In order to visually unite the retail space and the office tower, the architects covered them with a common roof of a fluid form that “hugs” the buildings from above, and somewhere from the side. The warm orange color is reminiscent of copper, and the rounded corners emphasize this metallic resemblance - wrapped in such a shell, the giant complex looks rather compact, at least solid. The “wrapper” is stratified in places, as if it had been cut into ribbons, and the general striping of the colors supports this game. According to Andrey Asadov, a local legend helped the architects in developing the silhouette of the complex - “it is known that there is a huge metallurgical plant in Lipetsk. We imagined that our cover was a piece of metal that was rolled out and wrapped around the building."

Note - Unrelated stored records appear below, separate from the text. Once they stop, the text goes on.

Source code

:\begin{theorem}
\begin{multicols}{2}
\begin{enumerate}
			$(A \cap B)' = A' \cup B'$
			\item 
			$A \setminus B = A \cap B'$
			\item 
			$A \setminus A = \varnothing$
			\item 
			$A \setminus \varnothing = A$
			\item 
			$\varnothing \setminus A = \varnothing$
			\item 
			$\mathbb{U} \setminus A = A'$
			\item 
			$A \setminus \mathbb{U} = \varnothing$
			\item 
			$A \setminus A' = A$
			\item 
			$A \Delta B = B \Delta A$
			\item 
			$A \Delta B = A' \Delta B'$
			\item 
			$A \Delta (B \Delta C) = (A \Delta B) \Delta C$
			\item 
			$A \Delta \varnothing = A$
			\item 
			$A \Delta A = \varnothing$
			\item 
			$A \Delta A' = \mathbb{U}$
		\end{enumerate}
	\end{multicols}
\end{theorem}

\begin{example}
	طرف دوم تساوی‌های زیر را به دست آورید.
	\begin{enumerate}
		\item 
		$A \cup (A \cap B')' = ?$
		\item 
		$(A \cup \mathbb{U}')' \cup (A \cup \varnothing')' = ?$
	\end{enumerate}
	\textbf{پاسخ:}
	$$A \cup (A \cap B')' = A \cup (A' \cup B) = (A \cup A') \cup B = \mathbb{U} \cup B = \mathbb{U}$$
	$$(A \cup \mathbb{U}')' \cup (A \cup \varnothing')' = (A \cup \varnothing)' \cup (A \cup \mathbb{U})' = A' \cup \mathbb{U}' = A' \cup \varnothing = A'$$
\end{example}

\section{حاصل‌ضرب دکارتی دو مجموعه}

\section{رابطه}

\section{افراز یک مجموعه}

Given the rather large roof area, the architects tried to find a useful use for it, arranging there areas for outdoor cafes and additional green areas. The wrapped up main volume breaks through a spectacular visor in front of the entrance - it is pulled out far and literally cuts the parking area into two parts, inviting potential visitors.
I must say that both complexes use the theme of metal in combination with glass. This brownish-orange metal creates a common color between them, but it also defines the difference. In Tyumen, glass facades are covered with stripes resembling a sculpture carved from rusty iron (a very popular and expensive material now). It is characterized by sharp corners, wide slits, a certain touch of romantic brutality. In Lipetsk, the metal-imitating parts are more like copper - flexible, malleable, warm. The comparison, of course, is more than arbitrary - but nevertheless it allows you to make an idea of the "difference in character" of these similar buildings.
A multifunctional complex in a modern city is an important public space, one might say it is a city within a city. In two projects of multifunctional centers, A. Asadov's workshop made an attempt to create just such a holistic urban formation, which would become a new dominant of the cities of Tyumen and Lipetsk.